Urfaust sind mehr als nur eine Black-Metal-Band: Urfaust stehen für Spiritualität, für Kunst in ihrer hässlichsten Form, für pure Magie. Rabiat und ungehobelt, musikalisch so undefinierbar wie keine andere Black-Metal-Band. Die innere Schönheit ihrer Musik wird nicht jeden erreichen – und das ist sicher auch so beabsichtigt. Diese Musik funktioniert nur, wenn man sich komplett in sie fallen lassen kann.
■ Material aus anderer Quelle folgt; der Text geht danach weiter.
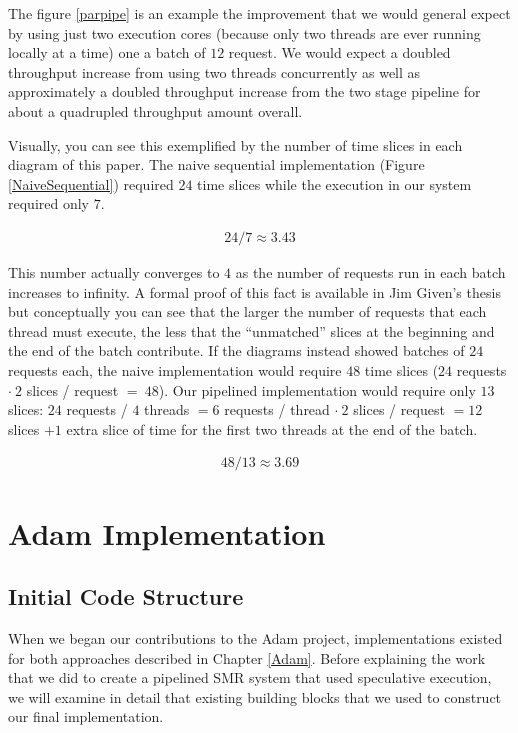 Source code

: \documentclass[11pt, oneside]{report}
\begin{document}
The figure \ref{parpipe} is an example the improvement that we would general expect by using just two execution cores (because only two threads are ever running locally at a time) one a batch of $12$ request.
We would expect a doubled throughput increase from using two threads concurrently as well as approximately a doubled throughput increase from the two stage pipeline for about a quadrupled throughput amount overall.

Visually, you can see this exemplified by the number of time slices in each diagram of this paper.
The naive sequential implementation (Figure \ref{NaiveSequential}) required $24$ time slices while the execution in our system required only $7$.

\begin{align*}
24 / 7 \approx 3.43
\end{align*}

This number actually converges to $4$ as the number of requests run in each batch increases to infinity.
A formal proof of this fact is available in Jim Given's thesis but conceptually you can see that the larger the number of requests that each thread must execute, the less that the ``unmatched'' slices at the beginning and the end of the batch contribute. 
If the diagrams instead showed batches of $24$ requests each, the naive implementation would require $48$ time slices ($24$ requests $\cdot \ 2$ slices / request $=\ 48$).
Our pipelined implementation would require only $13$ slices: $24$ requests / $4$ threads $ = 6$ requests / thread $\cdot \ 2$ slices / request $ = 12$ slices $ + 1$ extra slice of time for the first two threads at the end of the batch. 

\begin{align*}
48 / 13 \approx 3.69
\end{align*}

\chapter{Adam Implementation}\label{AdamImplementation}

\section{Initial Code Structure}\label{existing}

When we began our contributions to the Adam project, implementations existed for both approaches described in Chapter \ref{Adam}. 
Before explaining the work that we did to create a pipelined SMR system that used speculative execution, we will examine in detail that existing building blocks that we used to construct our final implementation.
\end{document}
Urfaust ist eine der wenigen Bands, die wirklich auf dem schmalen Grat zwischen Genie und Wahnsinn Musik erschaffen. Musik, die äußerlich abstoßend und hässlich ist, die aber erkämpft werden muss, um die wahre Magie des Urfaust-Sounds zu erkennen. Zähflüssig baut jeder Song eine unbeschreibliche Stimmung auf – krank und faszinierend zugleich, als hätten sich Urfaust im Tonstudio verirrt und wären mit ihren Instrumenten direkt in der Klapsmühle gelandet.

Wie viele beneidenswerte Songs Urfaust geschrieben haben, ist ebenfalls in der Black-Metal-Szene einzigartig. Ob man nun die vielen Split-Veröffentlichungen, die EPs oder die drei regulären Alben „Geist ist Teufel“, „Verräterischer, Nichtswürdiger Geist“ (2005) oder das aktuelle Meisterwerk „Der freiwillige Bettler“ (2010) betrachtet – jede einzelne Veröffentlichung enthält mehr als Black Metal. Ihre Musik geht weit über die Grenzen hinaus und erschafft etwas völlig Eigenartiges.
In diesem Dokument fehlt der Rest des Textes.